La Llorona
- Shaira De Avila

- 25 feb 2021
- 3 Min. de lectura
Pasaban las 7 de la noche cuando Candelaria empezó a preocuparse, como siempre. Todos los fines de semana se preguntaba lo mismo: ¿Estará bien? ¿Habrá comido algo? ¿Y si tuvo un accidente? Así inundaba su mente de pensamientos ansiosos por conocer el bienestar de su marido, que tenía la mala costumbre de salir a beber todos los fines de semana y desaparecerse de su radar. Ella nunca llamaba a la policía, porque sabía que volvería dentro de 2 días en busca de una cama donde echarse a dormir otro día más. Candelaria lo sabía, pero no podía evitar preocuparse. Lo quería demasiado.

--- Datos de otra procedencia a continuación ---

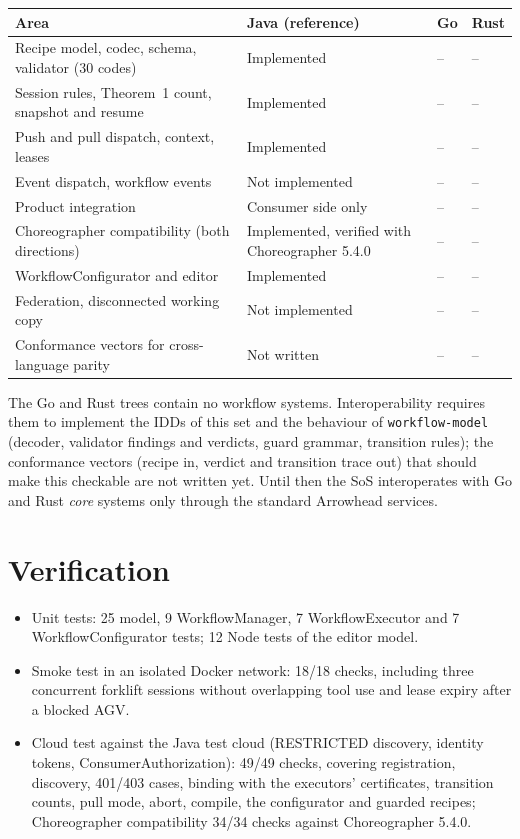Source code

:\documentclass[a4paper]{arrowhead}
\begin{document}
{\small
\begin{longtable}{|p{6.6cm}|p{5.0cm}|p{2.1cm}|p{2.1cm}|}

\hline
\rowcolor{gray!33} Area & Java (reference) & Go & Rust \\ \hline
\endhead
Recipe model, codec, schema, validator (30 codes) & Implemented & -- & -- \\ \hline
Session rules, Theorem~1 count, snapshot and resume & Implemented & -- & -- \\ \hline
Push and pull dispatch, context, leases & Implemented & -- & -- \\ \hline
Event dispatch, workflow events & Not implemented & -- & -- \\ \hline
Product integration & Consumer side only & -- & -- \\ \hline
Choreographer compatibility (both directions) & Implemented, verified with Choreographer 5.4.0 & -- & -- \\ \hline
WorkflowConfigurator and editor & Implemented & -- & -- \\ \hline
Federation, disconnected working copy & Not implemented & -- & -- \\ \hline
Conformance vectors for cross-language parity & Not written & -- & -- \\ \hline
\end{longtable}
}

The Go and Rust trees contain no workflow systems. Interoperability requires them to implement the IDDs of this set and
the behaviour of \texttt{workflow-model} (decoder, validator findings and verdicts, guard grammar, transition rules); the
conformance vectors (recipe in, verdict and transition trace out) that should make this checkable are not written yet.
Until then the SoS interoperates with Go and Rust \emph{core} systems only through the standard Arrowhead services.

\section{Verification}
\label{sec:verification}
\begin{itemize}
\item Unit tests: 25 model, 9 WorkflowManager, 7 WorkflowExecutor and 7 WorkflowConfigurator tests; 12 Node tests of the
editor model.
\item Smoke test in an isolated Docker network: 18/18 checks, including three concurrent forklift sessions without
overlapping tool use and lease expiry after a blocked AGV.
\item Cloud test against the Java test cloud (RESTRICTED discovery, identity tokens, ConsumerAuthorization):
49/49 checks, covering registration, discovery, 401/403 cases, binding with the executors' certificates, transition
counts, pull mode, abort, compile, the configurator and guarded recipes; Choreographer compatibility 34/34 checks
against Choreographer 5.4.0.
\end{itemize}
\end{document}

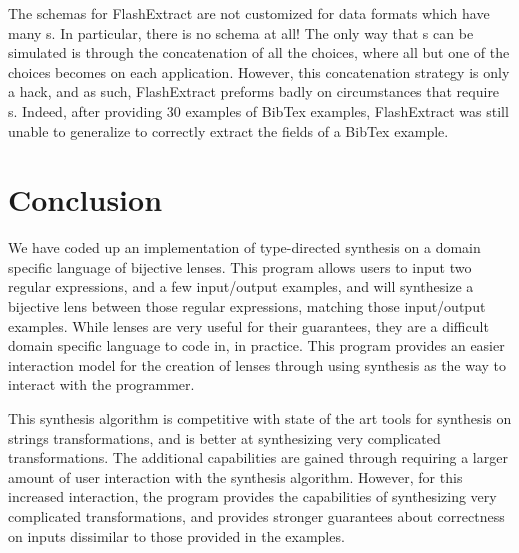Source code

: \documentclass[numbers,10pt,preprint\ifanon ,nocopyrightspace\fi]{sigplanconf}
\begin{document}
The schemas for FlashExtract are not customized for data formats which have many
\OrRegexType{}s.  In particular, there is no \OrRegexType{} schema at all!  The
only way that \OrRegexType{}s can be simulated is through the concatenation of
all the choices, where all but one of the choices becomes  on each
application.  However, this concatenation strategy is only a hack, and as such,
FlashExtract preforms badly on
circumstances that require \OrRegexType{}s.
Indeed, after providing 30 examples of BibTex
examples, FlashExtract was still unable to generalize to correctly extract
the fields of a BibTex example.

\section{Conclusion}

We have coded up an implementation of type-directed synthesis on a domain
specific language of bijective lenses.  This program allows users to input two
regular expressions, and a few input/output examples, and will synthesize a
bijective lens between those regular expressions, matching those input/output
examples.  While lenses are very useful for their guarantees, they are a
difficult domain specific language to code in, in practice.  This program
provides an easier interaction model for the creation of lenses through using
synthesis as the way to interact with the programmer.

This synthesis algorithm is competitive with state of the art tools for
synthesis on strings transformations, and is better at synthesizing very
complicated transformations.  The additional capabilities are gained through requiring a
larger amount of user interaction with the synthesis algorithm.  However,
for this increased interaction, the program provides the capabilities of
synthesizing very complicated transformations, and provides stronger guarantees
about correctness on inputs dissimilar to those provided in the
examples.


\end{document}
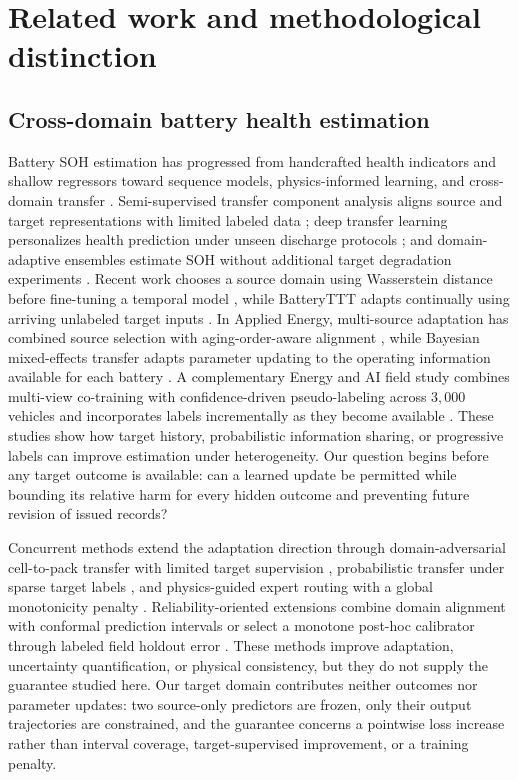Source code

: \documentclass[preprint,12pt]{elsarticle}
\begin{document}
\section{Related work and methodological distinction}

\subsection{Cross-domain battery health estimation}

Battery SOH estimation has progressed from handcrafted health indicators and shallow regressors toward sequence models, physics-informed learning, and cross-domain transfer \citep{ng2020mlbattery,roman2021pipeline,wang2024pinn}. Semi-supervised transfer component analysis aligns source and target representations with limited labeled data \citep{li2020sstca}; deep transfer learning personalizes health prediction under unseen discharge protocols \citep{ma2022personalized}; and domain-adaptive ensembles estimate SOH without additional target degradation experiments \citep{lu2023without}. Recent work chooses a source domain using Wasserstein distance before fine-tuning a temporal model \citep{duan2025wasserstein}, while BatteryTTT adapts continually using arriving unlabeled target inputs \citep{feng2024batteryttt}. In Applied Energy, multi-source adaptation has combined source selection with aging-order-aware alignment \citep{qiu2024multisource}, while Bayesian mixed-effects transfer adapts parameter updating to the operating information available for each battery \citep{zhang2025bayesian}. A complementary Energy and AI field study combines multi-view co-training with confidence-driven pseudo-labeling across $3{,}000$ vehicles and incorporates labels incrementally as they become available \citep{hadzalic2025field}. These studies show how target history, probabilistic information sharing, or progressive labels can improve estimation under heterogeneity. Our question begins before any target outcome is available: can a learned update be permitted while bounding its relative harm for every hidden outcome and preventing future revision of issued records?

Concurrent methods extend the adaptation direction through domain-adversarial cell-to-pack transfer with limited target supervision \citep{shu2026celltopack}, probabilistic transfer under sparse target labels \citep{shao2026probabilistic}, and physics-guided expert routing with a global monotonicity penalty \citep{jiang2026phasemoe}. Reliability-oriented extensions combine domain alignment with conformal prediction intervals \citep{filgueira2026conformalized} or select a monotone post-hoc calibrator through labeled field holdout error \citep{nyachionjeka2026safecalibrated}. These methods improve adaptation, uncertainty quantification, or physical consistency, but they do not supply the guarantee studied here. Our target domain contributes neither outcomes nor parameter updates: two source-only predictors are frozen, only their output trajectories are constrained, and the guarantee concerns a pointwise loss increase rather than interval coverage, target-supervised improvement, or a training penalty.
\end{document}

Los niños estaban viendo dibujos animados cuando se quedaron dormidos. Los arropó y les dio la bendición a cada uno. Luego volvió a su extenuante trono: La silla donde esperaba llena de esperanza a que su esposo llegara a dormir. Candelaria era consciente de que eso no pasaría, pero el esperarlo ahí hasta dormirse la hacía sentir que estaba haciendo lo correcto. Aunque el no lo mereciera.
Sin embargo, y tal vez gracias a la cantidad de veladoras que le colocó al altarcito que tenía en un rincón de la virgen, a eso de las 3 de la mañana su marido llegó. Gritaba y golpeaba la débil puerta de madera de forma tan alarmante que Candelaria no dudó en correr a abrirle. Y con la misma furia con la que golpeaba la puerta, la golpeó a ella. Tal cual como pasaba cada fin de semana. La pobre Candelaria no terminaba de curarse un moretón cuando ya tenía tres más.
Ese día la furia su marido la justificó en que había perdido una apuesta en el billar y ahora debía pagarla con las únicas dos vaquitas que tenía. Su esposa era ese lugar donde desembocar todo el estrés que le generaban otras situaciones. La golpeó hasta más no poder, y de tanto estruendo sus hijos se levantaron. El padre, cegado por el pecado de la ira y en medio de un estado psicológico inestable a causa del alcohol, agarró al muchacho mas grande y lo estampó contra la pared. El pobre niño se quejaba del dolor con cada golpe, mientras la madre asustada forcejeaba inútilmente buscando soltar a su hijo de las garras de su padre. El niño más pequeño se escondió en el escaparate. Y su padre al sentir el estruendo que hacían las puertas, soltó al que tenía contra la pared y fue en busca de este. Candelaria, al ver que era inútil su actuar, en medio de la desesperación salió a la calle, sus pulmones se llenaron de aire frío, pero eso no le impidió vociferar: "¡Mis hijos!" "¡Ay mis hijos!" "¡Me los mataron!"
Su clamor se escuchó en cada rincón de aquel mísero pueblo. Pacha, que estaba en esos momentos preparando el desayuno de su esposo que iba para el campo a ordeñar unas vacas, fue una de las primeras en oír los gritos, pero solo supo llamar a su marido y decirle "Ahí está la llorona esa otra vez, venga mijo arrodíllese a rezar conmigo para ahuyentarla de acá, la gloria de Dios reprenda esa animaleja perversa"
Y así, todos los creyentes del pueblo uno a uno desde su casa se arrodillaron a rezar, temblando de miedo por escuchar al espanto. A la llorona.
Candelaria corría y gritaba en busca de alguien que la ayudase a librar a sus criaturas del monstruo de su padre, que le habían matado a sus hijos, pero nadie salió. El miedo inundó las venas de cada habitante de aquel pueblito, no fueron capaces de entender el llanto de la llorona. Un llanto impregnado de súplica ante el maltrato.